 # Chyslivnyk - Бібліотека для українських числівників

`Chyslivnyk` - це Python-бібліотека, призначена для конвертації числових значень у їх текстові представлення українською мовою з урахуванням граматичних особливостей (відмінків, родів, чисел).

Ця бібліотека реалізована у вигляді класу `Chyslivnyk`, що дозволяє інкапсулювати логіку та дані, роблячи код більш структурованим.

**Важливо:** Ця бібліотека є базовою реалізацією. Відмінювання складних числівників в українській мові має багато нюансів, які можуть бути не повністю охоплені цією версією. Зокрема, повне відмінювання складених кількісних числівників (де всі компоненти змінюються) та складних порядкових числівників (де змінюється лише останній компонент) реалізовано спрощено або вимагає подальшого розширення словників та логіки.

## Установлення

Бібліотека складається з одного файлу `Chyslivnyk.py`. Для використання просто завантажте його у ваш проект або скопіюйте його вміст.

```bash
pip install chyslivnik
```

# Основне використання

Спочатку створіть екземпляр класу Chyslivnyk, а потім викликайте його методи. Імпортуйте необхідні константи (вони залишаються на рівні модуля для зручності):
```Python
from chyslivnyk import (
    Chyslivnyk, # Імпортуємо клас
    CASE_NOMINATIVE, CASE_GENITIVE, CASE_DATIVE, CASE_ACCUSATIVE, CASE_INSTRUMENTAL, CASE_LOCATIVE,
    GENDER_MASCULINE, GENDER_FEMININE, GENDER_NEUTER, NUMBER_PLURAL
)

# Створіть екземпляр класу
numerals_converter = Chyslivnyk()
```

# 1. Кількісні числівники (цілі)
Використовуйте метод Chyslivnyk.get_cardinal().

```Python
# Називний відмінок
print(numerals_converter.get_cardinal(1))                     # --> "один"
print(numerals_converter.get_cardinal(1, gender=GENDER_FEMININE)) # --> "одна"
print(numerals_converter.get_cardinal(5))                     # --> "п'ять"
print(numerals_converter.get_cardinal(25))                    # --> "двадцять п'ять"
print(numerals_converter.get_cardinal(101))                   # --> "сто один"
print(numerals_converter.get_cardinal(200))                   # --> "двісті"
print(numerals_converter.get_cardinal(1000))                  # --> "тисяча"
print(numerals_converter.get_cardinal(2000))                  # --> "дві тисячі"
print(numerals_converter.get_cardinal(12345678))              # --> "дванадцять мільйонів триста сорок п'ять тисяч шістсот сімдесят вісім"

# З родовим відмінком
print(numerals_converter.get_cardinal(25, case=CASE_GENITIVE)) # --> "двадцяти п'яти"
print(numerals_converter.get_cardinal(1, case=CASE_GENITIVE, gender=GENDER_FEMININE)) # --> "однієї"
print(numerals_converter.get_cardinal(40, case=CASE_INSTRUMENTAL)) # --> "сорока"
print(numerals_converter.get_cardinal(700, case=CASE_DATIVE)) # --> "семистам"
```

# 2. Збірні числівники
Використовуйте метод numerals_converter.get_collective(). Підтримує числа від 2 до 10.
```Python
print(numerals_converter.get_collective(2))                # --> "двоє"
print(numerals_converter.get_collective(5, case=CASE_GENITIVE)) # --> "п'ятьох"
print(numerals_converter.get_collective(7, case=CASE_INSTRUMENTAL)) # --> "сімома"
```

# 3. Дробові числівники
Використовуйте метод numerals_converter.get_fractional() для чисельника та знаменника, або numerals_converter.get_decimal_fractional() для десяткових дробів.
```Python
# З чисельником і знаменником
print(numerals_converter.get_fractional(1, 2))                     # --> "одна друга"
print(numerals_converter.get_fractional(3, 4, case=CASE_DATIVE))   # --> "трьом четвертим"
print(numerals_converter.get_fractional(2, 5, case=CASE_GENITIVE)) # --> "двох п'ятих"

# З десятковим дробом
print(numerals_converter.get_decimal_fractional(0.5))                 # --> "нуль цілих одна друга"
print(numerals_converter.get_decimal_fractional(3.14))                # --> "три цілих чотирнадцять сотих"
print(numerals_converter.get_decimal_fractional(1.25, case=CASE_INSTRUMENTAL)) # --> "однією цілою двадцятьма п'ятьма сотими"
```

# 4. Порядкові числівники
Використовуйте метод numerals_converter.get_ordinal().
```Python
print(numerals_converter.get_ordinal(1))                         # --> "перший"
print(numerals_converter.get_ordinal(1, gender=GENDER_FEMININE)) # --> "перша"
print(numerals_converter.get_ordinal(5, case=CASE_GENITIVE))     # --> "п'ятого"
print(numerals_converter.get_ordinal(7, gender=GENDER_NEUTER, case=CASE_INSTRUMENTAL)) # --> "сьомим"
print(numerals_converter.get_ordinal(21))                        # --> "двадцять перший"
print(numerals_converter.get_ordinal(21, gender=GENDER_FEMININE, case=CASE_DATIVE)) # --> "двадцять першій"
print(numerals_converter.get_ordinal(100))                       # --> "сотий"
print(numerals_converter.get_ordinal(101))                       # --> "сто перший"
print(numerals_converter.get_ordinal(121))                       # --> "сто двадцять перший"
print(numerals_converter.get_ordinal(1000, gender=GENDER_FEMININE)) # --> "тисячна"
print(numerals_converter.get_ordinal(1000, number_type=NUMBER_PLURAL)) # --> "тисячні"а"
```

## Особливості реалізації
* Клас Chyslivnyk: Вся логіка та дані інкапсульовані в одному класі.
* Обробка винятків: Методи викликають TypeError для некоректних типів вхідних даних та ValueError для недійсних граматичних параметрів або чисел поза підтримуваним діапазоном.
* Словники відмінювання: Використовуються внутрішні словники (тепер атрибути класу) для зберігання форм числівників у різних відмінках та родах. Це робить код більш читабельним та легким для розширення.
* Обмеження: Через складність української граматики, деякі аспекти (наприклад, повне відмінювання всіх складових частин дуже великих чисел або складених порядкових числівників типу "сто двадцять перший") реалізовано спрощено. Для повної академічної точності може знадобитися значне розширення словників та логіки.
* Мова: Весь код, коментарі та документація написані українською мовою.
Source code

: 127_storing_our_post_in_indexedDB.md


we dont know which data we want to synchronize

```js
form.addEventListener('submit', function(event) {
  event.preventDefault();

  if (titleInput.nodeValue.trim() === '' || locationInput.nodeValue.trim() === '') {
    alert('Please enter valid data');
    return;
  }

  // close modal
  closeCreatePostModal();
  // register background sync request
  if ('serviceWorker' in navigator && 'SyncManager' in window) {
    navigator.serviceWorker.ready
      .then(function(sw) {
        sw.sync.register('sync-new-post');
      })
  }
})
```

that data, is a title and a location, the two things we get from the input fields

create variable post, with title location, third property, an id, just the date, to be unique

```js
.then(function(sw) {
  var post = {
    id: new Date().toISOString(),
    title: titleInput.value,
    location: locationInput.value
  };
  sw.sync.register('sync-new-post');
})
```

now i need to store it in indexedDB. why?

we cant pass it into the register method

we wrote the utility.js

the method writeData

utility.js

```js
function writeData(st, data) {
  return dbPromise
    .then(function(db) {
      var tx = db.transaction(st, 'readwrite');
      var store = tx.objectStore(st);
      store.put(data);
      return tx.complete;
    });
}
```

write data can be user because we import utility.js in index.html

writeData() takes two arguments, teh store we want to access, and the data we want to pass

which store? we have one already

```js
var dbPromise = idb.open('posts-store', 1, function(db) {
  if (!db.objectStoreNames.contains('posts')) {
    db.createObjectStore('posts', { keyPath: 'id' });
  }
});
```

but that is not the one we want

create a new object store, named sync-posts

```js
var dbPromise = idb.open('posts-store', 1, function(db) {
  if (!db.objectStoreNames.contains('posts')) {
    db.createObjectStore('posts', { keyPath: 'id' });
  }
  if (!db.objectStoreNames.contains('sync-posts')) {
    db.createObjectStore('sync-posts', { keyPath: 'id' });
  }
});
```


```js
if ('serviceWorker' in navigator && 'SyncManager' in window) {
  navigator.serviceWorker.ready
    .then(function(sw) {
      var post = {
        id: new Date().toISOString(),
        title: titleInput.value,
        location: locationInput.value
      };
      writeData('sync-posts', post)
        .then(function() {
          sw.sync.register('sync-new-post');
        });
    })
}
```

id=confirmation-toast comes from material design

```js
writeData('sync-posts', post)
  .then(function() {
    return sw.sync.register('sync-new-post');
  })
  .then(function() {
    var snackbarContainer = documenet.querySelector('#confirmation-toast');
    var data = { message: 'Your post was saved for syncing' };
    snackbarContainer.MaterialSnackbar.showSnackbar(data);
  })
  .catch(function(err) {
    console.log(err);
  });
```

• Your assignment:
Copy exactly the lines from the top of the entries through the line with "## Установлення" in it, please, keeping both ends and adding nothing.

• Solution:
 # Chyslivnyk - Бібліотека для українських числівників

`Chyslivnyk` - це Python-бібліотека, призначена для конвертації числових значень у їх текстові представлення українською мовою з урахуванням граматичних особливостей (відмінків, родів, чисел).

Ця бібліотека реалізована у вигляді класу `Chyslivnyk`, що дозволяє інкапсулювати логіку та дані, роблячи код більш структурованим.

**Важливо:** Ця бібліотека є базовою реалізацією. Відмінювання складних числівників в українській мові має багато нюансів, які можуть бути не повністю охоплені цією версією. Зокрема, повне відмінювання складених кількісних числівників (де всі компоненти змінюються) та складних порядкових числівників (де змінюється лише останній компонент) реалізовано спрощено або вимагає подальшого розширення словників та логіки.

## Установлення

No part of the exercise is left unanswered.